Don’t reinvent the wheel (i.e. stick with what you know) and fail fast. Go do the job, put your heart and soul into it, fail, learn from it, get out and go do something else. Move on to the next plan because if you make enough sincere calculated attempts at success, you will be successful. And every time you fail, you learn something from it. Sure, it’s discouraging, it hurts, it’s embarrassing a lot of times, but you have to get past that. Nobody criticizes you for failing and doing the work, they criticize you for not doing anything.

I have to chuckle because a couple of years ago, a guy said to me, I’m not going to buy anything off the shelf I’m just going to use my team to build it. I said to him, that’s not your core business, right?  But he had investment money and thought he could do it even though it would take three or four years to build one module and by then the company would be three or four years behind. He insisted, though, that then the company would own the software.

The question is, how much are you investing to do that? If you run a trucking company, have the best drivers and the most efficient operations people, but don’t build software to manage your tires. Bottom line, if it’s not your core competency, don’t do it.

Q: What’s the thing you’re hearing most from your customers now?

I’ve talked to a couple of company presidents in the last few weeks and their big concern is keeping their employees safe. Then the other side is the liability if they don’t. They’re going to do the best they can for their employees. And if an employee has to take two or three weeks off to quarantine, let them do that.

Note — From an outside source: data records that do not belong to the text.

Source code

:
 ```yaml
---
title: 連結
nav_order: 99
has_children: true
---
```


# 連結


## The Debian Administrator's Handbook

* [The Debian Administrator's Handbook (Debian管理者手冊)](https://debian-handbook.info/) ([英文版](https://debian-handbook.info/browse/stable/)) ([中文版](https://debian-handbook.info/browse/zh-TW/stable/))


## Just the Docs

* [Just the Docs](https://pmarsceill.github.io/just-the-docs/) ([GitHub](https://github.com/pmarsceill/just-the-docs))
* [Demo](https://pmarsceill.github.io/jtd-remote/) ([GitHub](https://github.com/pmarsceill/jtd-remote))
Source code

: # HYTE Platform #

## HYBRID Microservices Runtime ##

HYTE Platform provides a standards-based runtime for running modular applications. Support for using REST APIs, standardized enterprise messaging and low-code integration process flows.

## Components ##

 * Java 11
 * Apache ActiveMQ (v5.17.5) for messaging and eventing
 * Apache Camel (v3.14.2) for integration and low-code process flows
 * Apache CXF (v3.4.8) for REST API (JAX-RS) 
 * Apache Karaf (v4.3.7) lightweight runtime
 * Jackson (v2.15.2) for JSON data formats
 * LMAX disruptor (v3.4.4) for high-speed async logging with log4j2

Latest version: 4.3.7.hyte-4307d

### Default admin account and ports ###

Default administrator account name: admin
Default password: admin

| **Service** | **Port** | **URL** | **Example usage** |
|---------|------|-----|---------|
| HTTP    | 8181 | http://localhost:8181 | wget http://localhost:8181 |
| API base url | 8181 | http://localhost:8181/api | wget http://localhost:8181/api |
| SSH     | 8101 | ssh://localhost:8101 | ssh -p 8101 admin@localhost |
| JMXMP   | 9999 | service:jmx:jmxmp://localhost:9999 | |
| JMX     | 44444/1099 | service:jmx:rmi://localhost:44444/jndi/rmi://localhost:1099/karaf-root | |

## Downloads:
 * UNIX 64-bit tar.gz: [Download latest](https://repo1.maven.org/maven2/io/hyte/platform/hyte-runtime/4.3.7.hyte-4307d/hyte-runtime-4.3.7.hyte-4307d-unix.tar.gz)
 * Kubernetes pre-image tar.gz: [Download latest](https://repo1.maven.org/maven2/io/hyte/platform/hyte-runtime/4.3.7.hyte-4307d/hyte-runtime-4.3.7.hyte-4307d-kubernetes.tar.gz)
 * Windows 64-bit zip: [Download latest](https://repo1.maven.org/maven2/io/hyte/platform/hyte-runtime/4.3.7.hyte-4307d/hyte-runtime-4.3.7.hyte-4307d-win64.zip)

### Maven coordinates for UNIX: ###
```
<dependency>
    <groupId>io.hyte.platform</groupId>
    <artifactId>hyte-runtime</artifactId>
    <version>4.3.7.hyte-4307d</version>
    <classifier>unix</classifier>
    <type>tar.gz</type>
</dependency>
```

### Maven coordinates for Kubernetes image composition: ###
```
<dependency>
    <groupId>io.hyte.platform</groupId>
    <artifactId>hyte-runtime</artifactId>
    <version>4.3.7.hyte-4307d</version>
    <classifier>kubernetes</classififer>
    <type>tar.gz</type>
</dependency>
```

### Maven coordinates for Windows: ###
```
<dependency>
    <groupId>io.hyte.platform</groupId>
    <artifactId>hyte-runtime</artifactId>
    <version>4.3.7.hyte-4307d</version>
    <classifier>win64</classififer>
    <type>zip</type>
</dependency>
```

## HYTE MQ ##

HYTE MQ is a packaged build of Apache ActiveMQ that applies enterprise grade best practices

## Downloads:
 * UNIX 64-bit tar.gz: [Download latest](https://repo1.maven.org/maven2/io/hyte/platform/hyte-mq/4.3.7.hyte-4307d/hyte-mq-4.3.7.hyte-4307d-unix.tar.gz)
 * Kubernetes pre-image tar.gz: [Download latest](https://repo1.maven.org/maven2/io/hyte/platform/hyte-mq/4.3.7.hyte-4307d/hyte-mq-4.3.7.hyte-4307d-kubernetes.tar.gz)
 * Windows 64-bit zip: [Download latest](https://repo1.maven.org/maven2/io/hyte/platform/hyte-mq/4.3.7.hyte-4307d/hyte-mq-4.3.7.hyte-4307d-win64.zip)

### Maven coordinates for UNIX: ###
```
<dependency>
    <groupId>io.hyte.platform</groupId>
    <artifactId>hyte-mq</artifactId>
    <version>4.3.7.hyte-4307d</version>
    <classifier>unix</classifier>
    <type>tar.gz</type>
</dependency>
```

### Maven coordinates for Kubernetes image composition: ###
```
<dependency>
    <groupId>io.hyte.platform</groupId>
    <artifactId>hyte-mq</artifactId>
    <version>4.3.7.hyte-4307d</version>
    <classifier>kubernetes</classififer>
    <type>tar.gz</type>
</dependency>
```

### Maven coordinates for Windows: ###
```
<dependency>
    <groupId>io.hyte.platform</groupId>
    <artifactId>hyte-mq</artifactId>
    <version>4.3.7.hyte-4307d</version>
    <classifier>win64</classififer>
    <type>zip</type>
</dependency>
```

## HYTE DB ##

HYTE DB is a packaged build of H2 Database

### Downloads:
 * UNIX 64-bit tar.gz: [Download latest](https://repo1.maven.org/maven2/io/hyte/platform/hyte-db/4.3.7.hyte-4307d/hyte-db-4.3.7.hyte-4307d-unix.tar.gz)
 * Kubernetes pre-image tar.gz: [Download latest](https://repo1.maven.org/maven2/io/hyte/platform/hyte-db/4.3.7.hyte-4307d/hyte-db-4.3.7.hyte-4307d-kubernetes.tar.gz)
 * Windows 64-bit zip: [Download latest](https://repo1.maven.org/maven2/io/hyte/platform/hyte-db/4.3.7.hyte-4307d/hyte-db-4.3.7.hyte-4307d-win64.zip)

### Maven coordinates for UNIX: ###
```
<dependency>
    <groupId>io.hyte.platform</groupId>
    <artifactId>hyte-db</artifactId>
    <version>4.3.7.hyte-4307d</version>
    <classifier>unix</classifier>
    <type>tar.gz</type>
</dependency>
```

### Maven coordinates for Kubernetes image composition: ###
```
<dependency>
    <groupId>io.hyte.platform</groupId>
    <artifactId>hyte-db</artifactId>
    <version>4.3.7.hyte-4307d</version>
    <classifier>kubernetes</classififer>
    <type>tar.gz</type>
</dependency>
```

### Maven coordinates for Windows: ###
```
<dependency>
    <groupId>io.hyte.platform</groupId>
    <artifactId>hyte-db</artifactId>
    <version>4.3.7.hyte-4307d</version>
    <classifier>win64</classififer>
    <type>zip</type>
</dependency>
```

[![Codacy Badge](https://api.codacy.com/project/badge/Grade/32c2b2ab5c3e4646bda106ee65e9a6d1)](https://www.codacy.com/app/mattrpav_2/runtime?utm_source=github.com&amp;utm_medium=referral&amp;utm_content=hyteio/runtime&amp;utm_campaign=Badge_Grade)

People are truly optimistic about moving forward and getting on with normal life. But they don’t want to take the big leap just yet. You know in the mergers and acquisition space, I am certain that there are companies that have already contacted BCG or Booz, and said, Put this deal together for me and then put it on the shelf. When we think the economic climate is right, we’ll make an offer. But I think the offer is not sitting way back on the shelf, it’s right in front where a company can get to it quickly.